Task description: A verbatim repeat of the lines below is required, with the pictures removed.

Available records:
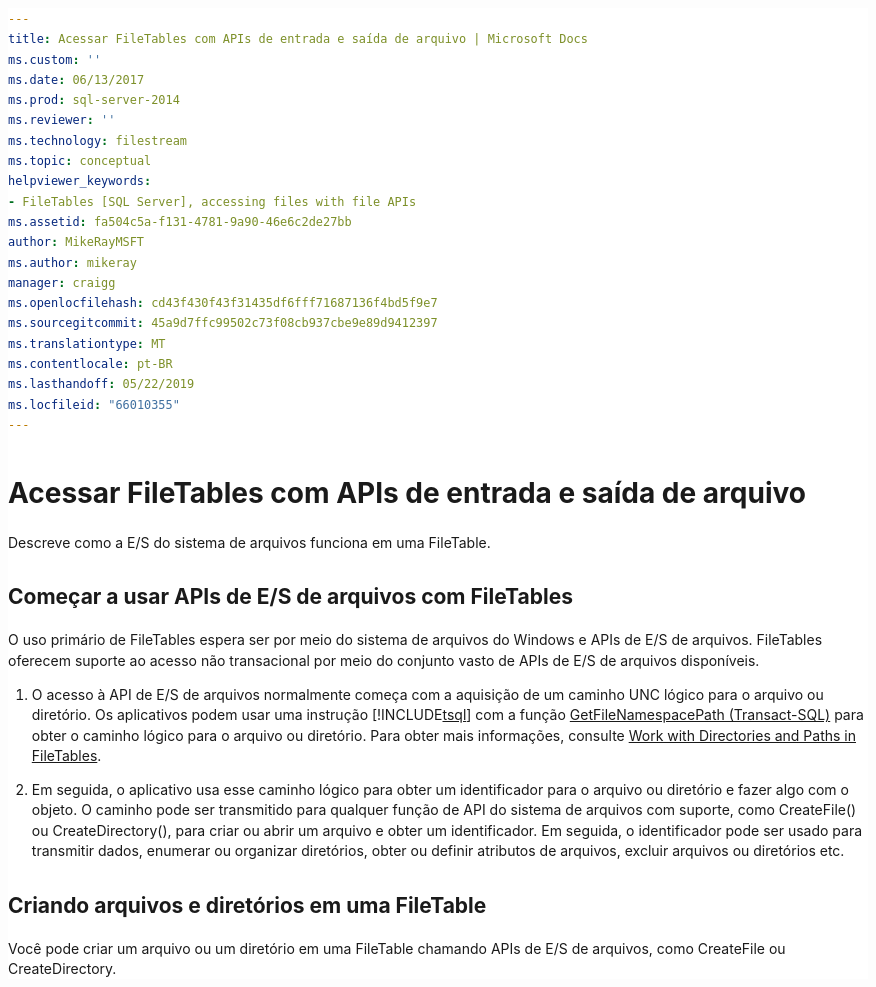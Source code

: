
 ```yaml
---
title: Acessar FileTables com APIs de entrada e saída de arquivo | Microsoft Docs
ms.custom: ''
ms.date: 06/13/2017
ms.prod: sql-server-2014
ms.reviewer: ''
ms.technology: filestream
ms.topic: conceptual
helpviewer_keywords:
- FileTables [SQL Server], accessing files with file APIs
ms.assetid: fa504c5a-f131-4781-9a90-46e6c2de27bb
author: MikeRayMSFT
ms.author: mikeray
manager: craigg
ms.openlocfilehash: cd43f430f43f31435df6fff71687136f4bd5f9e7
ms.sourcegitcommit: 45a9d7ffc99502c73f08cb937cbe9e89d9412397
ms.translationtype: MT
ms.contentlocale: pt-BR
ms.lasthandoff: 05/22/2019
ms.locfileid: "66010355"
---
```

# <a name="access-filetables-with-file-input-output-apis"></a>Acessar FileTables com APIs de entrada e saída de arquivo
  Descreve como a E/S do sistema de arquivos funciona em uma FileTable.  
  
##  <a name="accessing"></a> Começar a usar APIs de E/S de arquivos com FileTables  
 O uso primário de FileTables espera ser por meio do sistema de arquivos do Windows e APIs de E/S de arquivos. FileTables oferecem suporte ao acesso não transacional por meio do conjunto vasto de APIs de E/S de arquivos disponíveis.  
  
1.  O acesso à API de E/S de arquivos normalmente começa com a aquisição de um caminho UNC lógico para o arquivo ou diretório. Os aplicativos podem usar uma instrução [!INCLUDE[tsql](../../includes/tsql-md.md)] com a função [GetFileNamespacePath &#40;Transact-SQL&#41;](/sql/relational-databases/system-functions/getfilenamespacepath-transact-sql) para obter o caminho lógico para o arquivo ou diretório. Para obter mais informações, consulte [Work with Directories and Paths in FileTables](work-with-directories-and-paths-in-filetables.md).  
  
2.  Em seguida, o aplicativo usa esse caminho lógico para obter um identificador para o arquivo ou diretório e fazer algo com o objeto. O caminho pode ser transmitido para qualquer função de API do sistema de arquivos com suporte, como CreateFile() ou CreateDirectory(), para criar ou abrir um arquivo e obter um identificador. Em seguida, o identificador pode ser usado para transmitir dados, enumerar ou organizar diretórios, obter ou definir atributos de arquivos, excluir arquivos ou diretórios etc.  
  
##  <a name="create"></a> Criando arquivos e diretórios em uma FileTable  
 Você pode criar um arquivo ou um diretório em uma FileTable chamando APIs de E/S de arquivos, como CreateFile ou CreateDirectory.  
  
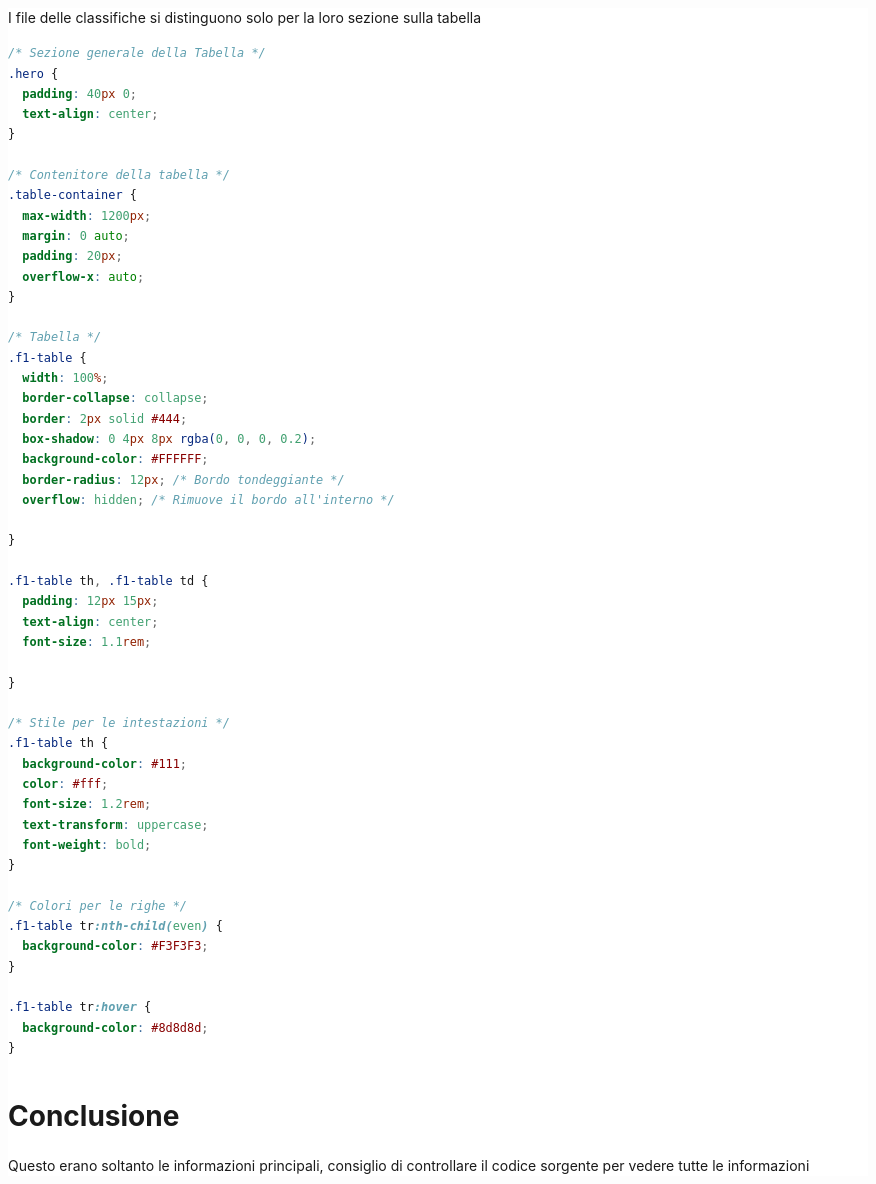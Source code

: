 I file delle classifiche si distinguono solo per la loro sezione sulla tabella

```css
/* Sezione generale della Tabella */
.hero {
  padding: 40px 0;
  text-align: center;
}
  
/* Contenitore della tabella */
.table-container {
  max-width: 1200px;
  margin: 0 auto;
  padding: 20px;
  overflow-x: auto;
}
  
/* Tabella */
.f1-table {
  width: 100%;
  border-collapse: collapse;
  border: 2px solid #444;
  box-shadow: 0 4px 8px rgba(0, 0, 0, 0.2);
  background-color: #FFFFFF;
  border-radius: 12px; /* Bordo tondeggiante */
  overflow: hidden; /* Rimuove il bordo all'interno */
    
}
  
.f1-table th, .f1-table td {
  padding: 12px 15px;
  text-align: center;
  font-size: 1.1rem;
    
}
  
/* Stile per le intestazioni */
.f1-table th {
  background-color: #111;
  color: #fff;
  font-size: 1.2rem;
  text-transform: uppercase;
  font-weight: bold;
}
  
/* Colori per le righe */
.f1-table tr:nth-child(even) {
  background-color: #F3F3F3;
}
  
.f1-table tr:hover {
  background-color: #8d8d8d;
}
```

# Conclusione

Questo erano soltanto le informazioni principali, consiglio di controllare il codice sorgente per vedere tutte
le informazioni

Finished exercise:
Source code

:
 ```yaml
---
title: Acessar FileTables com APIs de entrada e saída de arquivo | Microsoft Docs
ms.custom: ''
ms.date: 06/13/2017
ms.prod: sql-server-2014
ms.reviewer: ''
ms.technology: filestream
ms.topic: conceptual
helpviewer_keywords:
- FileTables [SQL Server], accessing files with file APIs
ms.assetid: fa504c5a-f131-4781-9a90-46e6c2de27bb
author: MikeRayMSFT
ms.author: mikeray
manager: craigg
ms.openlocfilehash: cd43f430f43f31435df6fff71687136f4bd5f9e7
ms.sourcegitcommit: 45a9d7ffc99502c73f08cb937cbe9e89d9412397
ms.translationtype: MT
ms.contentlocale: pt-BR
ms.lasthandoff: 05/22/2019
ms.locfileid: "66010355"
---
```

# <a name="access-filetables-with-file-input-output-apis"></a>Acessar FileTables com APIs de entrada e saída de arquivo
  Descreve como a E/S do sistema de arquivos funciona em uma FileTable.  
  
##  <a name="accessing"></a> Começar a usar APIs de E/S de arquivos com FileTables  
 O uso primário de FileTables espera ser por meio do sistema de arquivos do Windows e APIs de E/S de arquivos. FileTables oferecem suporte ao acesso não transacional por meio do conjunto vasto de APIs de E/S de arquivos disponíveis.  
  
1.  O acesso à API de E/S de arquivos normalmente começa com a aquisição de um caminho UNC lógico para o arquivo ou diretório. Os aplicativos podem usar uma instrução [!INCLUDE[tsql](../../includes/tsql-md.md)] com a função [GetFileNamespacePath &#40;Transact-SQL&#41;](/sql/relational-databases/system-functions/getfilenamespacepath-transact-sql) para obter o caminho lógico para o arquivo ou diretório. Para obter mais informações, consulte [Work with Directories and Paths in FileTables](work-with-directories-and-paths-in-filetables.md).  
  
2.  Em seguida, o aplicativo usa esse caminho lógico para obter um identificador para o arquivo ou diretório e fazer algo com o objeto. O caminho pode ser transmitido para qualquer função de API do sistema de arquivos com suporte, como CreateFile() ou CreateDirectory(), para criar ou abrir um arquivo e obter um identificador. Em seguida, o identificador pode ser usado para transmitir dados, enumerar ou organizar diretórios, obter ou definir atributos de arquivos, excluir arquivos ou diretórios etc.  
  
##  <a name="create"></a> Criando arquivos e diretórios em uma FileTable  
 Você pode criar um arquivo ou um diretório em uma FileTable chamando APIs de E/S de arquivos, como CreateFile ou CreateDirectory.  
  
Source code

: I file delle classifiche si distinguono solo per la loro sezione sulla tabella

```css
/* Sezione generale della Tabella */
.hero {
  padding: 40px 0;
  text-align: center;
}
  
/* Contenitore della tabella */
.table-container {
  max-width: 1200px;
  margin: 0 auto;
  padding: 20px;
  overflow-x: auto;
}
  
/* Tabella */
.f1-table {
  width: 100%;
  border-collapse: collapse;
  border: 2px solid #444;
  box-shadow: 0 4px 8px rgba(0, 0, 0, 0.2);
  background-color: #FFFFFF;
  border-radius: 12px; /* Bordo tondeggiante */
  overflow: hidden; /* Rimuove il bordo all'interno */
    
}
  
.f1-table th, .f1-table td {
  padding: 12px 15px;
  text-align: center;
  font-size: 1.1rem;
    
}
  
/* Stile per le intestazioni */
.f1-table th {
  background-color: #111;
  color: #fff;
  font-size: 1.2rem;
  text-transform: uppercase;
  font-weight: bold;
}
  
/* Colori per le righe */
.f1-table tr:nth-child(even) {
  background-color: #F3F3F3;
}
  
.f1-table tr:hover {
  background-color: #8d8d8d;
}
```

# Conclusione

Questo erano soltanto le informazioni principali, consiglio di controllare il codice sorgente per vedere tutte
le informazioni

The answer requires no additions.